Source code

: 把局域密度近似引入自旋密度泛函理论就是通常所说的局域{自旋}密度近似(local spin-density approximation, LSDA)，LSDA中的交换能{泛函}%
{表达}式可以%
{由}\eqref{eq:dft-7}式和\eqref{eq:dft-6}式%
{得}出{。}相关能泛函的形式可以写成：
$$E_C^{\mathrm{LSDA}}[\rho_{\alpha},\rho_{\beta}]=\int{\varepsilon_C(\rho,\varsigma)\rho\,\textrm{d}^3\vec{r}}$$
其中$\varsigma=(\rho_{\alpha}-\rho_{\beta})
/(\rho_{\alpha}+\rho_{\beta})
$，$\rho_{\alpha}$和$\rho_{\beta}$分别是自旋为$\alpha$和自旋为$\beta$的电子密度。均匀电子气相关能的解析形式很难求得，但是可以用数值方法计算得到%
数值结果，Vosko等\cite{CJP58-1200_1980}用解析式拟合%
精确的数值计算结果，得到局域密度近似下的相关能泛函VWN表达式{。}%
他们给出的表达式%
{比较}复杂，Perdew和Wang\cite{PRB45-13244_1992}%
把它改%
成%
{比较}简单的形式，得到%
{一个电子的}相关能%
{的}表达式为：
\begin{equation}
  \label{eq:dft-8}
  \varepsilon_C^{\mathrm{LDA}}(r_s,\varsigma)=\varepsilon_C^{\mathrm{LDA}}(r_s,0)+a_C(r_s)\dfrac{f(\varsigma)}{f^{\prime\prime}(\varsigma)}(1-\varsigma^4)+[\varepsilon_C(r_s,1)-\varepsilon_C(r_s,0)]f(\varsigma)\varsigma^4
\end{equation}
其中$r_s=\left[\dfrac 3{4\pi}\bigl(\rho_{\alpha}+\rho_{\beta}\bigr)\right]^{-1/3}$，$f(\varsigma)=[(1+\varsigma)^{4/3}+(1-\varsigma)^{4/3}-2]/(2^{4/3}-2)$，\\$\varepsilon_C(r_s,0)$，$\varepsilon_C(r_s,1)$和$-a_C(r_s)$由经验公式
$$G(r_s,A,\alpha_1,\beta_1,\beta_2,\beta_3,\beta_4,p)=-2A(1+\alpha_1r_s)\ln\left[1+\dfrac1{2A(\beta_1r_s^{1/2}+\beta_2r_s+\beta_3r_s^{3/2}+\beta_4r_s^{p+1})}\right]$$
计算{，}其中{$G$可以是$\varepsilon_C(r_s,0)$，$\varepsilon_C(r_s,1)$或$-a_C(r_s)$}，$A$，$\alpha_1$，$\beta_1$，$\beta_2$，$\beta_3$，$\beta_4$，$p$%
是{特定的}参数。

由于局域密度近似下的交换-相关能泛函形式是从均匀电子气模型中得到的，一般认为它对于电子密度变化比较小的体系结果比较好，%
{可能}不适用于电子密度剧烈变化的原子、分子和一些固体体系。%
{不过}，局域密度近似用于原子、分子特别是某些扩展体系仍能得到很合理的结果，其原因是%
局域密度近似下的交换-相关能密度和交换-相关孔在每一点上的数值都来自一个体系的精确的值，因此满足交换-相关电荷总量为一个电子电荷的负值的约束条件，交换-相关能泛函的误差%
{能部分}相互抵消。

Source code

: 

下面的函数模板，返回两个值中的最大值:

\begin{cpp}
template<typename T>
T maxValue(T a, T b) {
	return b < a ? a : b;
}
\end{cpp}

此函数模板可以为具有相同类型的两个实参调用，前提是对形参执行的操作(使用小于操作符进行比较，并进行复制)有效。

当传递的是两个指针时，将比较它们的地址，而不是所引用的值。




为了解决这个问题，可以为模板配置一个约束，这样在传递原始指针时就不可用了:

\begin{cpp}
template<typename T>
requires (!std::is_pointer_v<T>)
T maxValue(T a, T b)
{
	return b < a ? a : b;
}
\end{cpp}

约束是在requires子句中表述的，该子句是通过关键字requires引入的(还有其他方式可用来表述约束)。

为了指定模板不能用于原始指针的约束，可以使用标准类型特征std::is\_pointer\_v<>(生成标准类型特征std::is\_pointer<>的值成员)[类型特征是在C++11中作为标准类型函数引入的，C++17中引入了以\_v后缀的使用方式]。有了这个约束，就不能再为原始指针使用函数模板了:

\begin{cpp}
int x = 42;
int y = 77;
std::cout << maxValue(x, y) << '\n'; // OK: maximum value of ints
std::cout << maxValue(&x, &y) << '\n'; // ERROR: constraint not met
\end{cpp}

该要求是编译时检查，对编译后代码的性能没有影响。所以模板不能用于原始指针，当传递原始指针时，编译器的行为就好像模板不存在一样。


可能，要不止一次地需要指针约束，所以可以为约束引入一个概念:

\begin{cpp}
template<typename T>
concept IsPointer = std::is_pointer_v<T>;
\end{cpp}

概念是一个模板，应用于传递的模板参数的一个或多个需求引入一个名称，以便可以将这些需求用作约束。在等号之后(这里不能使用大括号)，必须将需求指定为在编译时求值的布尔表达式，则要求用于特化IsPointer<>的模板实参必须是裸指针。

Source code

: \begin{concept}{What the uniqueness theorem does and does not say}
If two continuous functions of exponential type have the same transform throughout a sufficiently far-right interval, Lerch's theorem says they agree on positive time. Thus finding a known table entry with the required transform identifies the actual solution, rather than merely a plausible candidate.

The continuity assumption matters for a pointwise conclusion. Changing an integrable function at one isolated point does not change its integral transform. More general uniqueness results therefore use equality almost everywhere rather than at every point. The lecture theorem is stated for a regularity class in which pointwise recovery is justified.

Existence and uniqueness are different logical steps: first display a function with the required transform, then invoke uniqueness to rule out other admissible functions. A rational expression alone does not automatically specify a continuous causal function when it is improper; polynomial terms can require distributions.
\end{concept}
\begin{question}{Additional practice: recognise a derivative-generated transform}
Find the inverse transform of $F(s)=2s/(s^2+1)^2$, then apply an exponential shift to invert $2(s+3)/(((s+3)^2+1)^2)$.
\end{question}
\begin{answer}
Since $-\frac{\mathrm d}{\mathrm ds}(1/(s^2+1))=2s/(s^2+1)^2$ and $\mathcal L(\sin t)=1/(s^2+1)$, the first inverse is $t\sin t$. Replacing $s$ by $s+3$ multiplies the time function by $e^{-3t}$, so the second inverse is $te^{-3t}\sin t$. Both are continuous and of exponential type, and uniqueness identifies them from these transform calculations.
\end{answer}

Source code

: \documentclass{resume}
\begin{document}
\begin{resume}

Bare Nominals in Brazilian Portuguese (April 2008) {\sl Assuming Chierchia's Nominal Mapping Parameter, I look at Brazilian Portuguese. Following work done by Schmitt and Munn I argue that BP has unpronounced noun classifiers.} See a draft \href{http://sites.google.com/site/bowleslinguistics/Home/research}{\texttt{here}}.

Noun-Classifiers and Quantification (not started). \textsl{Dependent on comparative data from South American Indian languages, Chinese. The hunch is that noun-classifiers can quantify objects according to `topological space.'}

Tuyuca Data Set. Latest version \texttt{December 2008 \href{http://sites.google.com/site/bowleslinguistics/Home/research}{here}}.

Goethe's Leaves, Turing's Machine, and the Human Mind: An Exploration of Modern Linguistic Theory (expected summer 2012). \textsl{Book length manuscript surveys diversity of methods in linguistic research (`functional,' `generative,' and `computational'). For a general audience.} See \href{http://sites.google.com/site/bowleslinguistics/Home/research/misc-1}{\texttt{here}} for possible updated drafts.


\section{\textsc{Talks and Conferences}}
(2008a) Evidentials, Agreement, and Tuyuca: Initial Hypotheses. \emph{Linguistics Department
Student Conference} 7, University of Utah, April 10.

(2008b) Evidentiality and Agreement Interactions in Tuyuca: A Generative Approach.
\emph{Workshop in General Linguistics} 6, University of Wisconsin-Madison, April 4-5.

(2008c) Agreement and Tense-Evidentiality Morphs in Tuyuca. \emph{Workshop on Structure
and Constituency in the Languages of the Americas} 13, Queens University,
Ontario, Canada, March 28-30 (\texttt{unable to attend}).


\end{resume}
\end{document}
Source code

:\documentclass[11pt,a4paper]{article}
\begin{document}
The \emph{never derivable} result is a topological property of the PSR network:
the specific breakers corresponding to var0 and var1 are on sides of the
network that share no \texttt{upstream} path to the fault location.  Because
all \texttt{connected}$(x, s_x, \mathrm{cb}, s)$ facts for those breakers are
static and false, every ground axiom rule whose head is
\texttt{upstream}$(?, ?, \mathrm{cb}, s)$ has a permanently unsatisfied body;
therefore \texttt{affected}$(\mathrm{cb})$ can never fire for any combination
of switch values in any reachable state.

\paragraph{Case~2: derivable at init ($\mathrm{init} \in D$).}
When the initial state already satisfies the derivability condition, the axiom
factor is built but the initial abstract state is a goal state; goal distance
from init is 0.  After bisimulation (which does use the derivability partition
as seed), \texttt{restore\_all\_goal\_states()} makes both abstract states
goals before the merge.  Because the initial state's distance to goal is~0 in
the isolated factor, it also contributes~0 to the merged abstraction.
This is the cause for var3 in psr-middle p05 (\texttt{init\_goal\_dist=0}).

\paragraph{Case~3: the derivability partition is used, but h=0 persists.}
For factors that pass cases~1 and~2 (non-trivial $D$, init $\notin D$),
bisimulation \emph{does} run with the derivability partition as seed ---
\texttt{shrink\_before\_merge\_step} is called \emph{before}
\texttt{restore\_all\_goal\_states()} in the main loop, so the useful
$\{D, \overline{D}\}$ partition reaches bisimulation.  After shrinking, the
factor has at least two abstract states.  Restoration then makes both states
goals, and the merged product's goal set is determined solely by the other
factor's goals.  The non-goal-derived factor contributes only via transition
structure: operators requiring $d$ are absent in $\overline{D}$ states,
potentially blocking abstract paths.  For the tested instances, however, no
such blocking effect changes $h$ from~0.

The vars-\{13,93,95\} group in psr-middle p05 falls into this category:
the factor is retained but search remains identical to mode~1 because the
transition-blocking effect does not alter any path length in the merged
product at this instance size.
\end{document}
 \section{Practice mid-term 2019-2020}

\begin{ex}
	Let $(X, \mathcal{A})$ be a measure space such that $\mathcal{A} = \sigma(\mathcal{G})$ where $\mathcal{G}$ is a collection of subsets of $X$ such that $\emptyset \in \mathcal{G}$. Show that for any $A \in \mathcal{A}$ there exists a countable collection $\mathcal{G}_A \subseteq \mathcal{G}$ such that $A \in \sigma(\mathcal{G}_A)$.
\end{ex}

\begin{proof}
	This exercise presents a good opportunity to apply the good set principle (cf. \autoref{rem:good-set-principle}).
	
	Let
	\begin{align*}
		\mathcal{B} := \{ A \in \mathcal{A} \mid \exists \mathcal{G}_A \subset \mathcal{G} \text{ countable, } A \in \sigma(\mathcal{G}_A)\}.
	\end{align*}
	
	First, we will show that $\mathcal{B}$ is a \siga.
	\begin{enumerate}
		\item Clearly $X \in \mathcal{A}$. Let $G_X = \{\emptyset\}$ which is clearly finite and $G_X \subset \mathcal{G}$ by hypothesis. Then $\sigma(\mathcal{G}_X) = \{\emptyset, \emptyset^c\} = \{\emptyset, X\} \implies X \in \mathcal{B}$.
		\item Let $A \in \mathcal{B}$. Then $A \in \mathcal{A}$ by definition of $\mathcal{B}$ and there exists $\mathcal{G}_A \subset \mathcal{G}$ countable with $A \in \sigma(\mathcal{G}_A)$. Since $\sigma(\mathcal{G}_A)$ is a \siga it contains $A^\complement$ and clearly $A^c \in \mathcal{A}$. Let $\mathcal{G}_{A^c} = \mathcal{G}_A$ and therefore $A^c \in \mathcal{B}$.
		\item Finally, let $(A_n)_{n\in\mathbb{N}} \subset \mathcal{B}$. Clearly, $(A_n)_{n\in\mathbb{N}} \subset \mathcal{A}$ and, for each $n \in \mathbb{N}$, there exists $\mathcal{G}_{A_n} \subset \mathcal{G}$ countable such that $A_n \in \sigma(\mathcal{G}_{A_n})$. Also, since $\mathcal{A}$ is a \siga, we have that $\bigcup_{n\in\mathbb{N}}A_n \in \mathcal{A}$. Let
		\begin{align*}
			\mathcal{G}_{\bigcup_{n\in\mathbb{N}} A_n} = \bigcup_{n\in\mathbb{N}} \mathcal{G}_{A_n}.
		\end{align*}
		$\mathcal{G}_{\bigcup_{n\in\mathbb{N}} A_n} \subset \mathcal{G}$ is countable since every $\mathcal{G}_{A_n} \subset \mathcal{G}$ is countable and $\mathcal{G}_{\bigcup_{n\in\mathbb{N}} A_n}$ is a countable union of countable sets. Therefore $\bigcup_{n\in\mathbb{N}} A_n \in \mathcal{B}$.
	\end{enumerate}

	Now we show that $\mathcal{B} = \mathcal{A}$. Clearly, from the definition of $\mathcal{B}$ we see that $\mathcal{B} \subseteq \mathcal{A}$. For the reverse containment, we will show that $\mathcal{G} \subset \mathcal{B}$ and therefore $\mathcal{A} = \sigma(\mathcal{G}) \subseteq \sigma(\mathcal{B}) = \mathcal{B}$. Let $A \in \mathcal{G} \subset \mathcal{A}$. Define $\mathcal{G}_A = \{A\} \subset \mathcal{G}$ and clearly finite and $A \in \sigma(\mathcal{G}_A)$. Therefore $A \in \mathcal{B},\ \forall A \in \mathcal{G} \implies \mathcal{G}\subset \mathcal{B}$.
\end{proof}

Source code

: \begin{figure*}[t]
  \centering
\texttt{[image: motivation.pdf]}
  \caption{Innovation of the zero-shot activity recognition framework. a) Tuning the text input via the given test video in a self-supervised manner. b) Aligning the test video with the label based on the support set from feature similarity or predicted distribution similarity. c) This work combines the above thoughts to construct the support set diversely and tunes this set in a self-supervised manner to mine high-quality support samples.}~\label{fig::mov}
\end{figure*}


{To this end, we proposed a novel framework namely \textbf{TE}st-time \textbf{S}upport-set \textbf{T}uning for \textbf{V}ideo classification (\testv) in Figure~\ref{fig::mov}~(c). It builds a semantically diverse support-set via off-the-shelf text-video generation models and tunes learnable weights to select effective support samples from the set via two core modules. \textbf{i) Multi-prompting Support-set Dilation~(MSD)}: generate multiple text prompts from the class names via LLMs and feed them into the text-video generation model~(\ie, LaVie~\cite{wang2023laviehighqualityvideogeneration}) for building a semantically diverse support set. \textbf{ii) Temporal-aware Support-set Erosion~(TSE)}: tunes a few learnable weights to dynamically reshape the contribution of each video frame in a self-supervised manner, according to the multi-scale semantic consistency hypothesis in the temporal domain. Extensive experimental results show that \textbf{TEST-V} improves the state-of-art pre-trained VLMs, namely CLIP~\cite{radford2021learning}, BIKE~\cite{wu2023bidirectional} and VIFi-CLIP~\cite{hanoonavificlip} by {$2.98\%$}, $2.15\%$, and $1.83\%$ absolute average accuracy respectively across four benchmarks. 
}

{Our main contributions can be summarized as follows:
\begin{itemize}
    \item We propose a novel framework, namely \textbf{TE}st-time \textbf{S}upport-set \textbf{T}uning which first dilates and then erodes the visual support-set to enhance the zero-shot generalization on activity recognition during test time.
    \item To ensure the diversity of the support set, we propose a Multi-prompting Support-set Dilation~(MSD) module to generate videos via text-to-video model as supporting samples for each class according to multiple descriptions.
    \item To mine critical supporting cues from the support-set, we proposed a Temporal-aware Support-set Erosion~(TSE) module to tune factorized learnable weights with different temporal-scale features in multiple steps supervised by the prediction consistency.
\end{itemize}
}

###

# Prompt
All lines of the entries above where "makes" turns up should be reported.

# Answer section
as seed), \texttt{restore\_all\_goal\_states()} makes both abstract states
factor has at least two abstract states.  Restoration then makes both states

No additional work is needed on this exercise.